JZ: Was there much of a scene in Newcastle before you moved to Sydney?

T: No, there was none before Pel Mel, the scene was really just kind of…y’know bluesey kind of pub rock. There was really nothing. The main reason I suppose that Pel Mel formed was so we could go and have nights with a band playing really. As soon as Pel Mel formed we got hold of a room in a pub at the Grand Hotel in Newcastle which was this really tiny pub…It just had one little back room that was very rarely used, a kind of function room. We just used to set up the PA there on Friday nights and all our friends would come and eventually it grew and grew and grew and it was absolutely packed out and it became the only kind of real non-mainstream night in Newcastle in the late 1970’s.

JZ: After Pel Mel started doing stuff in Newcastle around that time and people started coming, did more bands start snowballing from there?


T: Not really, there was one other kind of…sort of quasi-new wave type band but we didn’t really kind of like them.

JZ: Was that the Swami Binton people?

T: No, that was long after.
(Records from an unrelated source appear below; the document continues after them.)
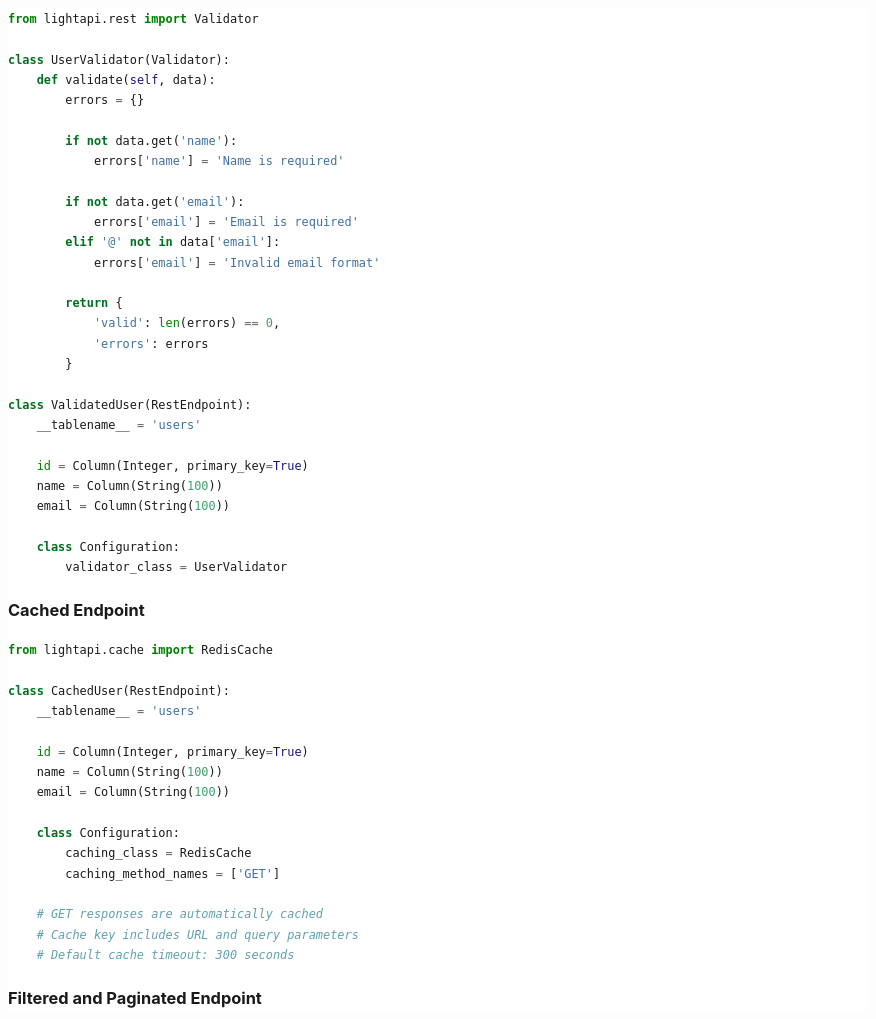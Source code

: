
 ```python
from lightapi.rest import Validator

class UserValidator(Validator):
    def validate(self, data):
        errors = {}
        
        if not data.get('name'):
            errors['name'] = 'Name is required'
        
        if not data.get('email'):
            errors['email'] = 'Email is required'
        elif '@' not in data['email']:
            errors['email'] = 'Invalid email format'
            
        return {
            'valid': len(errors) == 0,
            'errors': errors
        }

class ValidatedUser(RestEndpoint):
    __tablename__ = 'users'
    
    id = Column(Integer, primary_key=True)
    name = Column(String(100))
    email = Column(String(100))
    
    class Configuration:
        validator_class = UserValidator
```

### Cached Endpoint

```python
from lightapi.cache import RedisCache

class CachedUser(RestEndpoint):
    __tablename__ = 'users'
    
    id = Column(Integer, primary_key=True)
    name = Column(String(100))
    email = Column(String(100))
    
    class Configuration:
        caching_class = RedisCache
        caching_method_names = ['GET']
    
    # GET responses are automatically cached
    # Cache key includes URL and query parameters
    # Default cache timeout: 300 seconds
```

### Filtered and Paginated Endpoint
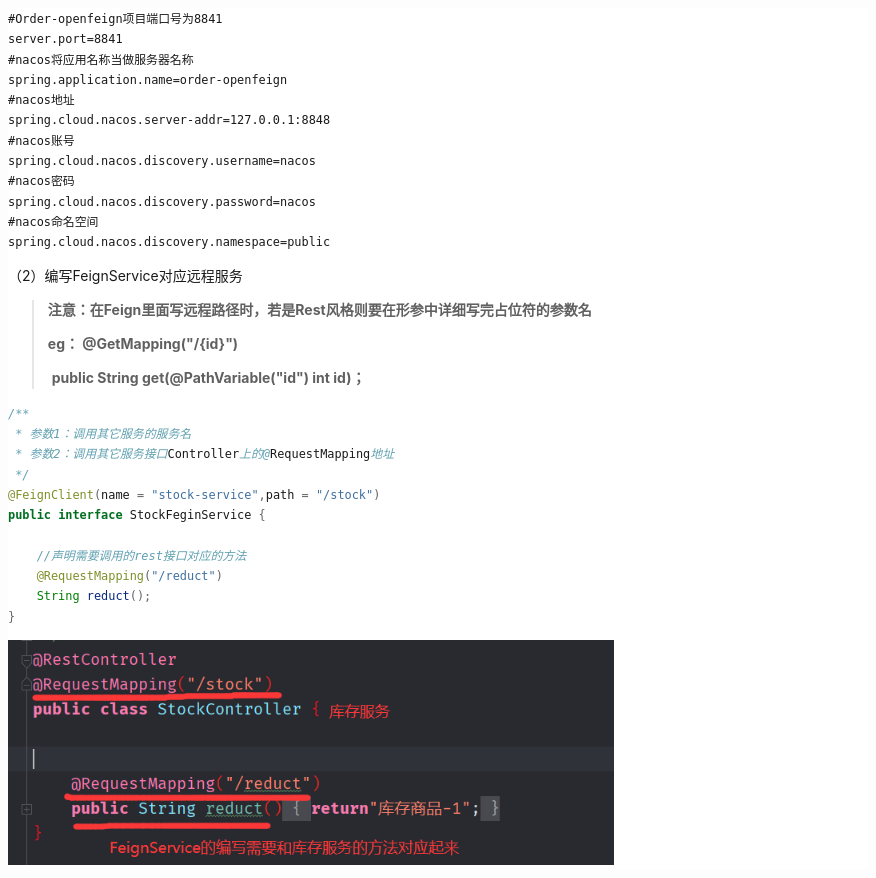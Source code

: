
 ```properties
#Order-openfeign项目端口号为8841
server.port=8841
#nacos将应用名称当做服务器名称
spring.application.name=order-openfeign
#nacos地址
spring.cloud.nacos.server-addr=127.0.0.1:8848
#nacos账号
spring.cloud.nacos.discovery.username=nacos
#nacos密码
spring.cloud.nacos.discovery.password=nacos
#nacos命名空间
spring.cloud.nacos.discovery.namespace=public
```



（2）编写FeignService对应远程服务

> **注意：在Feign里面写远程路径时，若是Rest风格则要在形参中详细写完占位符的参数名**
>
> **eg： @GetMapping("/{id}")**
>
> ​			**public String get(@PathVariable("id") int id)；**

```JAVA
/**
 * 参数1：调用其它服务的服务名
 * 参数2：调用其它服务接口Controller上的@RequestMapping地址
 */
@FeignClient(name = "stock-service",path = "/stock")
public interface StockFeginService {

    //声明需要调用的rest接口对应的方法
    @RequestMapping("/reduct")
    String reduct();
}
```

<img src="./Spring Cloud Alibaba_images/image-20220322135902441.png" alt="image-20220322135902441" style="zoom:80%;" />
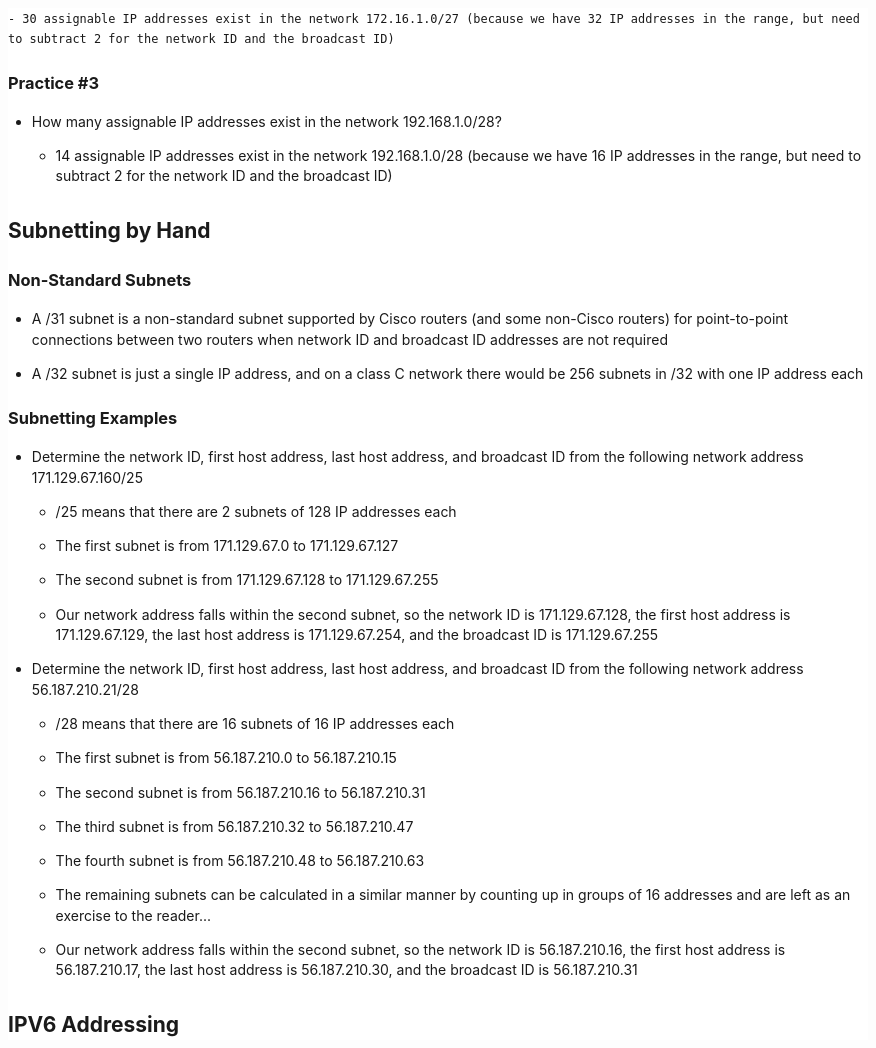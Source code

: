     - 30 assignable IP addresses exist in the network 172.16.1.0/27 (because we have 32 IP addresses in the range, but need to subtract 2 for the network ID and the broadcast ID)

### Practice #3

- How many assignable IP addresses exist in the network 192.168.1.0/28?

    - 14 assignable IP addresses exist in the network 192.168.1.0/28 (because we have 16 IP addresses in the range, but need to subtract 2 for the network ID and the broadcast ID)

## Subnetting by Hand

### Non-Standard Subnets

- A /31 subnet is a non-standard subnet supported by Cisco routers (and some non-Cisco routers) for point-to-point connections between two routers when network ID and broadcast ID addresses are not required

- A /32 subnet is just a single IP address, and on a class C network there would be 256 subnets in /32 with one IP address each

### Subnetting Examples

- Determine the network ID, first host address, last host address, and broadcast ID from the following network address 171.129.67.160/25

    - /25 means that there are 2 subnets of 128 IP addresses each

    - The first subnet is from 171.129.67.0 to 171.129.67.127

    - The second subnet is from 171.129.67.128 to 171.129.67.255

    - Our network address falls within the second subnet, so the network ID is 171.129.67.128, the first host address is 171.129.67.129, the last host address is 171.129.67.254, and the broadcast ID is 171.129.67.255

- Determine the network ID, first host address, last host address, and broadcast ID from the following network address 56.187.210.21/28

    - /28 means that there are 16 subnets of 16 IP addresses each

    - The first subnet is from 56.187.210.0 to 56.187.210.15

    - The second subnet is from 56.187.210.16 to 56.187.210.31

    - The third subnet is from 56.187.210.32 to 56.187.210.47

    - The fourth subnet is from 56.187.210.48 to 56.187.210.63

    - The remaining subnets can be calculated in a similar manner by counting up in groups of 16 addresses and are left as an exercise to the reader...

    - Our network address falls within the second subnet, so the network ID is 56.187.210.16, the first host address is 56.187.210.17, the last host address is 56.187.210.30, and the broadcast ID is 56.187.210.31

## IPV6 Addressing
They were like the younger brothers of all my friends (laughs). No, there was this band X-Factor that started up that were like a new-wave covers band and they used to play in pubs and wear safety pins through their nose and stuff but it was pretty laughable but no…there was no other real bands. The reason The Limp began was that Pel Mel got sick of having to play all night as there was no support bands so they’d do three sets and they didn’t have enough songs so they’d have to do a lot covers and they were sick of being on stage all night with one bands repertoire, so my sisters and I and Dave Weston, who was the drummer of Pel Mel, formed this splinter band to support Pel Mel.
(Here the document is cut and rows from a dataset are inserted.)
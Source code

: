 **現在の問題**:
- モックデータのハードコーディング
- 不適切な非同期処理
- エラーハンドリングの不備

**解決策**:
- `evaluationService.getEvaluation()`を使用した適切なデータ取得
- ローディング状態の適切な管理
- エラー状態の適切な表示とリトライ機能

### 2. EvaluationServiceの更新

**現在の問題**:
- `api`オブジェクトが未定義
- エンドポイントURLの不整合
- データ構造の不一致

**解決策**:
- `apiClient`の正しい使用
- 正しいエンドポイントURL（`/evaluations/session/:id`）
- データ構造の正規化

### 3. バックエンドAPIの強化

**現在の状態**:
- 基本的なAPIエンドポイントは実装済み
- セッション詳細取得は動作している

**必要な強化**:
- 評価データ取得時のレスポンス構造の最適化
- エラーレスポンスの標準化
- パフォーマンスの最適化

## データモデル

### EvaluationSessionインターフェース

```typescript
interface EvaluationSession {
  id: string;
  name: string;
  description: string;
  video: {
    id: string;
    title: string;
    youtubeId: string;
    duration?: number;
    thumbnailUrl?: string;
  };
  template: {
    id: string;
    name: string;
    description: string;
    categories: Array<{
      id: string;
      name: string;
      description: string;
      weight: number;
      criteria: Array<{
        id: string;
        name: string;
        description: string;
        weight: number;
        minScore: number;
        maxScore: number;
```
JZ: What sort of music was The Limp trying to emulate or taking points from?

T: I suppose Pel Mel were a bit more poppy and a bit more new wavey so from day one we were a bit more left of field…we would have been listening, by 1979, to post-punk stuff then, so it would’ve been all kind of English Factory records and American no-wave stuff.

JZ: I’ve seen set lists of yours and I noticed you did covers off No New York.

T: That was a really big album for us…especially for Mars, we were really hooked on that band. That super minimal, eerie sort of slightly alien sound that they get, scratchy guitar and tribal drumming…It was really the kind of early Limp sound really…that was the closest thing we’d ever heard to what we really liked playing around with.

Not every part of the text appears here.